Within the entries below, the lines from the one with "BFD enabled: True" through the one with "Local Interface |" are to be set down exactly, both ends kept.

● **Records for this exercise**:

__________

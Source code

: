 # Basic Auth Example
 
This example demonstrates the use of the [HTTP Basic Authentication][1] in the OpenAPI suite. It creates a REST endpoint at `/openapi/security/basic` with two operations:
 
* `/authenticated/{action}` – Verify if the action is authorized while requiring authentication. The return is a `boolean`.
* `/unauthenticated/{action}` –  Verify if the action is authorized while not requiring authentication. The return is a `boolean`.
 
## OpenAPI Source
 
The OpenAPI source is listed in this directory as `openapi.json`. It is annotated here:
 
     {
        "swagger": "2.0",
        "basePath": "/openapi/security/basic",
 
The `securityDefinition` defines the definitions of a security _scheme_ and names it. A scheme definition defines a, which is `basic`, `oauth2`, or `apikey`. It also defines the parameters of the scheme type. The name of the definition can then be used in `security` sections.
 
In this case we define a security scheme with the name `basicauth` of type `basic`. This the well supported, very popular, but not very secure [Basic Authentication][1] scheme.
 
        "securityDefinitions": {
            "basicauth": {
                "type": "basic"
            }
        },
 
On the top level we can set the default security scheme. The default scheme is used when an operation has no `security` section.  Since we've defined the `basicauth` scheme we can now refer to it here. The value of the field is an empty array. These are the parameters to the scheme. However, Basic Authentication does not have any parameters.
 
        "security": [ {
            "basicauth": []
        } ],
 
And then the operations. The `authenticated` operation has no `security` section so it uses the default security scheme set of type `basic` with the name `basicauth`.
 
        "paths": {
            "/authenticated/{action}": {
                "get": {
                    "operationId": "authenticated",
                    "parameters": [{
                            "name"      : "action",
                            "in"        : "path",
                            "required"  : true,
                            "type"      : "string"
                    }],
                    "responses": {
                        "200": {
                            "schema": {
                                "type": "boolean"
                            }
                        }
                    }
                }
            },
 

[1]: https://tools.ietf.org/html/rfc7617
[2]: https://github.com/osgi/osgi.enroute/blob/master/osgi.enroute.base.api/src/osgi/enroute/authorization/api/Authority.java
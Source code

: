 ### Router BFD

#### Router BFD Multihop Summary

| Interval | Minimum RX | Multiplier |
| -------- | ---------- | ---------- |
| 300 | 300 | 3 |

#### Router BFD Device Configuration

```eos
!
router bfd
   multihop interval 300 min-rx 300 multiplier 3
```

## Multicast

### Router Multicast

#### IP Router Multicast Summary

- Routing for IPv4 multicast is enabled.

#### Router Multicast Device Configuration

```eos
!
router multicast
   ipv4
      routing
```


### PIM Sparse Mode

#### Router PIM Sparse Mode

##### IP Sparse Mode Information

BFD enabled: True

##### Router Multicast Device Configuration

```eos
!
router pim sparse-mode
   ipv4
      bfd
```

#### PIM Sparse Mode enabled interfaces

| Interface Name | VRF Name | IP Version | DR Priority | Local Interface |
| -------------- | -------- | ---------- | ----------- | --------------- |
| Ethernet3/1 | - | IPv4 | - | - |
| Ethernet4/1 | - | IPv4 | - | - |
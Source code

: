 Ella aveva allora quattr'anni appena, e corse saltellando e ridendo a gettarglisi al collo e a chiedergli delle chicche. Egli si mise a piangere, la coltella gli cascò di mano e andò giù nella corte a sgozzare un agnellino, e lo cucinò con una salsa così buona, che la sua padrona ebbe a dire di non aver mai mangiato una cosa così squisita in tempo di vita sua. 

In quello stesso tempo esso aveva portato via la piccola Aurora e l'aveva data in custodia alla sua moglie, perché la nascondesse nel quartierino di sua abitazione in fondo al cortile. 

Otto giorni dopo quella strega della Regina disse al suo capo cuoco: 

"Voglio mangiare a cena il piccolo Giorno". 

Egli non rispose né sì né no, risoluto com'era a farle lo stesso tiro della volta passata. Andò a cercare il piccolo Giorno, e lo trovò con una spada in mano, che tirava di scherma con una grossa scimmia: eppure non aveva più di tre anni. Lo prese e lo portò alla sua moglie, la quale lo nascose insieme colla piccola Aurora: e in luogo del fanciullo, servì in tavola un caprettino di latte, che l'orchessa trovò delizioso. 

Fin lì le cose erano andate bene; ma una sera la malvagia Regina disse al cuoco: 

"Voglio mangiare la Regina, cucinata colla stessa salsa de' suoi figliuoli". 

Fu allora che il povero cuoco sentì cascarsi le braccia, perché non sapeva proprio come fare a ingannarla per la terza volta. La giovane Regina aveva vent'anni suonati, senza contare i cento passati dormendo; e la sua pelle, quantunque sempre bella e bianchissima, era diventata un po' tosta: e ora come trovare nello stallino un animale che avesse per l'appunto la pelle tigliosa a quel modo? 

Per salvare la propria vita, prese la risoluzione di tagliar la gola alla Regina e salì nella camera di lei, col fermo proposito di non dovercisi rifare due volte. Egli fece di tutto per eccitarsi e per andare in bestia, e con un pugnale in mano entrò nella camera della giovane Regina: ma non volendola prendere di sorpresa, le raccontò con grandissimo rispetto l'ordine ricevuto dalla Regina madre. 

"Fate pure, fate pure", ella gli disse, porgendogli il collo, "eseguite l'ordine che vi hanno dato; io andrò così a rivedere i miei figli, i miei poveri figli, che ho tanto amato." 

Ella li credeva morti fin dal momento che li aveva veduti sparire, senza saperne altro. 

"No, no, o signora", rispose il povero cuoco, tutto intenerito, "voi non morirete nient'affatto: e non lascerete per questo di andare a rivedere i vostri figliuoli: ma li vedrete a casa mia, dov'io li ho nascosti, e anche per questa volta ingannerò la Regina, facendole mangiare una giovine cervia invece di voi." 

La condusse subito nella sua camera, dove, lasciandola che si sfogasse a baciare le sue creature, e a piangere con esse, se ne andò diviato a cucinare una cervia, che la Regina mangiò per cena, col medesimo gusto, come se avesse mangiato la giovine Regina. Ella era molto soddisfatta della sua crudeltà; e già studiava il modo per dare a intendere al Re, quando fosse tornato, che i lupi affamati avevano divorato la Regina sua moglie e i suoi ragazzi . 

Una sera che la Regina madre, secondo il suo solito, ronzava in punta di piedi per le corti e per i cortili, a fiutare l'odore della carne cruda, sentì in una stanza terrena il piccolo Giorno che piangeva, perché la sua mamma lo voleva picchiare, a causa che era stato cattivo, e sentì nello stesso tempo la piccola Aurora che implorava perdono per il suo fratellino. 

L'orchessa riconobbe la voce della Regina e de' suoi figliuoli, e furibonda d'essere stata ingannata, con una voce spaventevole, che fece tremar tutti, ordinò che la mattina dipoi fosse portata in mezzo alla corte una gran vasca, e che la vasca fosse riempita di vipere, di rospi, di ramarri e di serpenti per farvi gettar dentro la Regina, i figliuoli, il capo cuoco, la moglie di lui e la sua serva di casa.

__________

● **Response to this task**:
BFD enabled: True

##### Router Multicast Device Configuration

```eos
!
router pim sparse-mode
   ipv4
      bfd
```

#### PIM Sparse Mode enabled interfaces

| Interface Name | VRF Name | IP Version | DR Priority | Local Interface |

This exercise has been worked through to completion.